§ **ASSIGNED TASK**: In the data that follows, how many lines include the string "控制反转"? Answer with the number alone.

-- DATA FOR REVIEW follows --

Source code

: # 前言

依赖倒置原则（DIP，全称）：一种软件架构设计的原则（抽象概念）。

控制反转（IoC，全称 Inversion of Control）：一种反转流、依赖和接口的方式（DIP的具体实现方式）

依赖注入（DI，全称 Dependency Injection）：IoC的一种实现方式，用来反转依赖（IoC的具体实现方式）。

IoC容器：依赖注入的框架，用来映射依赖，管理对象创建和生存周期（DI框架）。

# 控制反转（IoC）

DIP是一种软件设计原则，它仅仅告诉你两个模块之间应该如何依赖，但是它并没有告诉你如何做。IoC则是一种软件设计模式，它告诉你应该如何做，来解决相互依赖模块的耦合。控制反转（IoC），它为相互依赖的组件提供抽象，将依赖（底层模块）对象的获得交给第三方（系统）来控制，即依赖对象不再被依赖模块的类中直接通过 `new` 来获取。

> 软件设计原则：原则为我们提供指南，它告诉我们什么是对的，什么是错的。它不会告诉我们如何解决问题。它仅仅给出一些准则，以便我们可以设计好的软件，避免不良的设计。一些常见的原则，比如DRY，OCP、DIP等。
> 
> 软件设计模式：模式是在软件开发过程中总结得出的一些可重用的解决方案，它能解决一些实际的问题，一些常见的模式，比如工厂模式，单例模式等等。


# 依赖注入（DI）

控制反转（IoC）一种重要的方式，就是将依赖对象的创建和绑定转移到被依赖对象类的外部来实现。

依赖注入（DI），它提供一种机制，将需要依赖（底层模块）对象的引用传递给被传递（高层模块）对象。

-- DATA FOR REVIEW concluded --

§ **ANSWER TO THIS PROBLEM**: 4